**GOAL OF THE EXERCISE**
The records below must be copied in full, exactly as they read.

Records from a dataset
########################################
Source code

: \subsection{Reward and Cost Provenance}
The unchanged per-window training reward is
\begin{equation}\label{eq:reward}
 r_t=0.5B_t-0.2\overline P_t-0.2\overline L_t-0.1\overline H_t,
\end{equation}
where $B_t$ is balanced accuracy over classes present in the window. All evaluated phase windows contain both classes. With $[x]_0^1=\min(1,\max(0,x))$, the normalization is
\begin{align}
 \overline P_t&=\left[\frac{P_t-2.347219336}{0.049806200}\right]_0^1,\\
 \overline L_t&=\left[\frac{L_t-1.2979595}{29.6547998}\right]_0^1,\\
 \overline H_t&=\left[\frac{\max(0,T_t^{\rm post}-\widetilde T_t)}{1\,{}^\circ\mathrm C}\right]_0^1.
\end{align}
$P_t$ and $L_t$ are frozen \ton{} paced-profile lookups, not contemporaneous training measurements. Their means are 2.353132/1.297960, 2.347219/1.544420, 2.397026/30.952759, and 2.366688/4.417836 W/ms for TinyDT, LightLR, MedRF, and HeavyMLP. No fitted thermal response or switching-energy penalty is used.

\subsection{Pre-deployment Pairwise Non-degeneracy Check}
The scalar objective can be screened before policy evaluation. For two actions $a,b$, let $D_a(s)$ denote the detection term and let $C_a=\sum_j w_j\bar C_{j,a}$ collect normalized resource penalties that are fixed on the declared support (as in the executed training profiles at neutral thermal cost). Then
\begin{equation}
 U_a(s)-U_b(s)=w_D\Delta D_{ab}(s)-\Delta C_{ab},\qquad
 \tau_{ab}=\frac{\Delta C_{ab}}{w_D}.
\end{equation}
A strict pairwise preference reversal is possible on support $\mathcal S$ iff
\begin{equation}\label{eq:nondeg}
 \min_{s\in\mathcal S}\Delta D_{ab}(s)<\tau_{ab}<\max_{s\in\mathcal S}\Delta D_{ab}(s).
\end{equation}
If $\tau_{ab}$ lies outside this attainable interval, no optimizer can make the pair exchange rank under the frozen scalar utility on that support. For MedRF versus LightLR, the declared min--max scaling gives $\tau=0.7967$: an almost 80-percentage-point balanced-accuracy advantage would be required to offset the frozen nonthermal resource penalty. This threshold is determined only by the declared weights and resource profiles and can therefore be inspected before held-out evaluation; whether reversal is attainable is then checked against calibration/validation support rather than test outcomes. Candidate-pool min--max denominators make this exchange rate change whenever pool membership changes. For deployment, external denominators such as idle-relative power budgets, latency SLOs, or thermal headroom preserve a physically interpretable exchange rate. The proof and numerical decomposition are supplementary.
########################################
**ANSWER SPACE**
Source code

: \subsection{Reward and Cost Provenance}
The unchanged per-window training reward is
\begin{equation}\label{eq:reward}
 r_t=0.5B_t-0.2\overline P_t-0.2\overline L_t-0.1\overline H_t,
\end{equation}
where $B_t$ is balanced accuracy over classes present in the window. All evaluated phase windows contain both classes. With $[x]_0^1=\min(1,\max(0,x))$, the normalization is
\begin{align}
 \overline P_t&=\left[\frac{P_t-2.347219336}{0.049806200}\right]_0^1,\\
 \overline L_t&=\left[\frac{L_t-1.2979595}{29.6547998}\right]_0^1,\\
 \overline H_t&=\left[\frac{\max(0,T_t^{\rm post}-\widetilde T_t)}{1\,{}^\circ\mathrm C}\right]_0^1.
\end{align}
$P_t$ and $L_t$ are frozen \ton{} paced-profile lookups, not contemporaneous training measurements. Their means are 2.353132/1.297960, 2.347219/1.544420, 2.397026/30.952759, and 2.366688/4.417836 W/ms for TinyDT, LightLR, MedRF, and HeavyMLP. No fitted thermal response or switching-energy penalty is used.

\subsection{Pre-deployment Pairwise Non-degeneracy Check}
The scalar objective can be screened before policy evaluation. For two actions $a,b$, let $D_a(s)$ denote the detection term and let $C_a=\sum_j w_j\bar C_{j,a}$ collect normalized resource penalties that are fixed on the declared support (as in the executed training profiles at neutral thermal cost). Then
\begin{equation}
 U_a(s)-U_b(s)=w_D\Delta D_{ab}(s)-\Delta C_{ab},\qquad
 \tau_{ab}=\frac{\Delta C_{ab}}{w_D}.
\end{equation}
A strict pairwise preference reversal is possible on support $\mathcal S$ iff
\begin{equation}\label{eq:nondeg}
 \min_{s\in\mathcal S}\Delta D_{ab}(s)<\tau_{ab}<\max_{s\in\mathcal S}\Delta D_{ab}(s).
\end{equation}
If $\tau_{ab}$ lies outside this attainable interval, no optimizer can make the pair exchange rank under the frozen scalar utility on that support. For MedRF versus LightLR, the declared min--max scaling gives $\tau=0.7967$: an almost 80-percentage-point balanced-accuracy advantage would be required to offset the frozen nonthermal resource penalty. This threshold is determined only by the declared weights and resource profiles and can therefore be inspected before held-out evaluation; whether reversal is attainable is then checked against calibration/validation support rather than test outcomes. Candidate-pool min--max denominators make this exchange rate change whenever pool membership changes. For deployment, external denominators such as idle-relative power budgets, latency SLOs, or thermal headroom preserve a physically interpretable exchange rate. The proof and numerical decomposition are supplementary.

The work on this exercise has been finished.